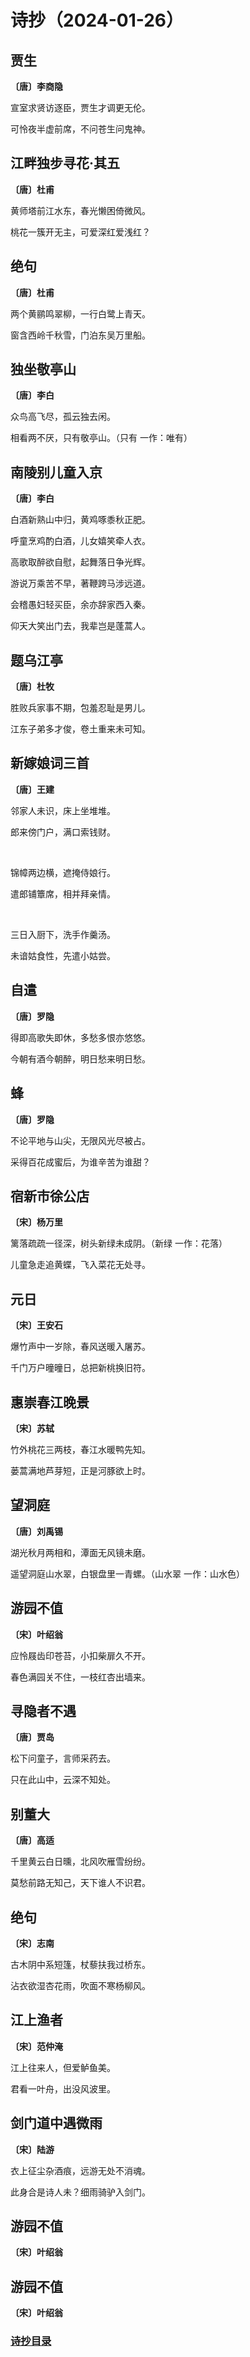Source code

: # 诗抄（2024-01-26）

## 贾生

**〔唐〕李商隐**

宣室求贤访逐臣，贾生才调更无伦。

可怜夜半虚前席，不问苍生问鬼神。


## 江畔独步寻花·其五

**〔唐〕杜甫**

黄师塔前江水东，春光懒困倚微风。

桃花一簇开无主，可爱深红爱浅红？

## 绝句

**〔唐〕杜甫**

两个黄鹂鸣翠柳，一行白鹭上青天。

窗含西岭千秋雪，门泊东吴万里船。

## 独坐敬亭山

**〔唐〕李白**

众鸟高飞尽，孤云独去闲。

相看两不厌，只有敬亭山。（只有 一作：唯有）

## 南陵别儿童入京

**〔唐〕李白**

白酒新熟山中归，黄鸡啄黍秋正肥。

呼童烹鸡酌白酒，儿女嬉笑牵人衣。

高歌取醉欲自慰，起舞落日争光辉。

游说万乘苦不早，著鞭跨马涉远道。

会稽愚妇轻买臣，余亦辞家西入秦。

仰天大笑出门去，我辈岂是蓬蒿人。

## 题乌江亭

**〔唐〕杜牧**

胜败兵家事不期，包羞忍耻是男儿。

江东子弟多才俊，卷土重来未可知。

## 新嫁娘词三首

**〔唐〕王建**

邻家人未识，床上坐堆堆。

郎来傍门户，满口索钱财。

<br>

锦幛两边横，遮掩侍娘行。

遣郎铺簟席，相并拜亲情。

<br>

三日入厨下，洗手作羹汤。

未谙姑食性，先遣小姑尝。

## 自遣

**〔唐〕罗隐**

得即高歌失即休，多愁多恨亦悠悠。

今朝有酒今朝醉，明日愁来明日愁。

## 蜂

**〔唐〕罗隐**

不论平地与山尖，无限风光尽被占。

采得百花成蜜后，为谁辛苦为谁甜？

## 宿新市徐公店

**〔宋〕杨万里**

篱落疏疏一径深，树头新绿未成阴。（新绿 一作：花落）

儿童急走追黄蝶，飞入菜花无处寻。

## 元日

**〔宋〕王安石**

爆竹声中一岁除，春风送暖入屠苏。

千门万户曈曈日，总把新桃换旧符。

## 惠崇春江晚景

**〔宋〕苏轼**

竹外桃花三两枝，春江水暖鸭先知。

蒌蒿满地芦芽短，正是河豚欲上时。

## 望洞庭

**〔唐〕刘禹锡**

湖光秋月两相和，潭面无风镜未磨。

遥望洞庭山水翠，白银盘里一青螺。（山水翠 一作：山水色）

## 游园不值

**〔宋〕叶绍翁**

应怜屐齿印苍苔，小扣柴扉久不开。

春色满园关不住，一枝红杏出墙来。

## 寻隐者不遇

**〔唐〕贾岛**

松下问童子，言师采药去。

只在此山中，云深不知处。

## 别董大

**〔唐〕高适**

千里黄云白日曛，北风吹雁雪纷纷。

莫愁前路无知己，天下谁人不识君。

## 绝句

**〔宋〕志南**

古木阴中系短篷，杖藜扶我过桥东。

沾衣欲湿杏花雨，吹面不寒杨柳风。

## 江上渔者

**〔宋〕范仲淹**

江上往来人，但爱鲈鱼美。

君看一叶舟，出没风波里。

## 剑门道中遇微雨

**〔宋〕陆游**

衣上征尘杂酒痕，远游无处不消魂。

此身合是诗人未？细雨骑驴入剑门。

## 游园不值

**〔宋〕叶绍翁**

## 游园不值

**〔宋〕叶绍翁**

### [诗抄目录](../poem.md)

=-=-=

▶ [Problem statement]
Your job is to repeat the data exactly, leaving each picture out.

▶ [Exercise answer]
Source code

: # 诗抄（2024-01-26）

## 贾生

**〔唐〕李商隐**

宣室求贤访逐臣，贾生才调更无伦。

可怜夜半虚前席，不问苍生问鬼神。


## 江畔独步寻花·其五

**〔唐〕杜甫**

黄师塔前江水东，春光懒困倚微风。

桃花一簇开无主，可爱深红爱浅红？

## 绝句

**〔唐〕杜甫**

两个黄鹂鸣翠柳，一行白鹭上青天。

窗含西岭千秋雪，门泊东吴万里船。

## 独坐敬亭山

**〔唐〕李白**

众鸟高飞尽，孤云独去闲。

相看两不厌，只有敬亭山。（只有 一作：唯有）

## 南陵别儿童入京

**〔唐〕李白**

白酒新熟山中归，黄鸡啄黍秋正肥。

呼童烹鸡酌白酒，儿女嬉笑牵人衣。

高歌取醉欲自慰，起舞落日争光辉。

游说万乘苦不早，著鞭跨马涉远道。

会稽愚妇轻买臣，余亦辞家西入秦。

仰天大笑出门去，我辈岂是蓬蒿人。

## 题乌江亭

**〔唐〕杜牧**

胜败兵家事不期，包羞忍耻是男儿。

江东子弟多才俊，卷土重来未可知。

## 新嫁娘词三首

**〔唐〕王建**

邻家人未识，床上坐堆堆。

郎来傍门户，满口索钱财。

<br>

锦幛两边横，遮掩侍娘行。

遣郎铺簟席，相并拜亲情。

<br>

三日入厨下，洗手作羹汤。

未谙姑食性，先遣小姑尝。

## 自遣

**〔唐〕罗隐**

得即高歌失即休，多愁多恨亦悠悠。

今朝有酒今朝醉，明日愁来明日愁。

## 蜂

**〔唐〕罗隐**

不论平地与山尖，无限风光尽被占。

采得百花成蜜后，为谁辛苦为谁甜？

## 宿新市徐公店

**〔宋〕杨万里**

篱落疏疏一径深，树头新绿未成阴。（新绿 一作：花落）

儿童急走追黄蝶，飞入菜花无处寻。

## 元日

**〔宋〕王安石**

爆竹声中一岁除，春风送暖入屠苏。

千门万户曈曈日，总把新桃换旧符。

## 惠崇春江晚景

**〔宋〕苏轼**

竹外桃花三两枝，春江水暖鸭先知。

蒌蒿满地芦芽短，正是河豚欲上时。

## 望洞庭

**〔唐〕刘禹锡**

湖光秋月两相和，潭面无风镜未磨。

遥望洞庭山水翠，白银盘里一青螺。（山水翠 一作：山水色）

## 游园不值

**〔宋〕叶绍翁**

应怜屐齿印苍苔，小扣柴扉久不开。

春色满园关不住，一枝红杏出墙来。

## 寻隐者不遇

**〔唐〕贾岛**

松下问童子，言师采药去。

只在此山中，云深不知处。

## 别董大

**〔唐〕高适**

千里黄云白日曛，北风吹雁雪纷纷。

莫愁前路无知己，天下谁人不识君。

## 绝句

**〔宋〕志南**

古木阴中系短篷，杖藜扶我过桥东。

沾衣欲湿杏花雨，吹面不寒杨柳风。

## 江上渔者

**〔宋〕范仲淹**

江上往来人，但爱鲈鱼美。

君看一叶舟，出没风波里。

## 剑门道中遇微雨

**〔宋〕陆游**

衣上征尘杂酒痕，远游无处不消魂。

此身合是诗人未？细雨骑驴入剑门。

## 游园不值

**〔宋〕叶绍翁**

## 游园不值

**〔宋〕叶绍翁**

### [诗抄目录](../poem.md)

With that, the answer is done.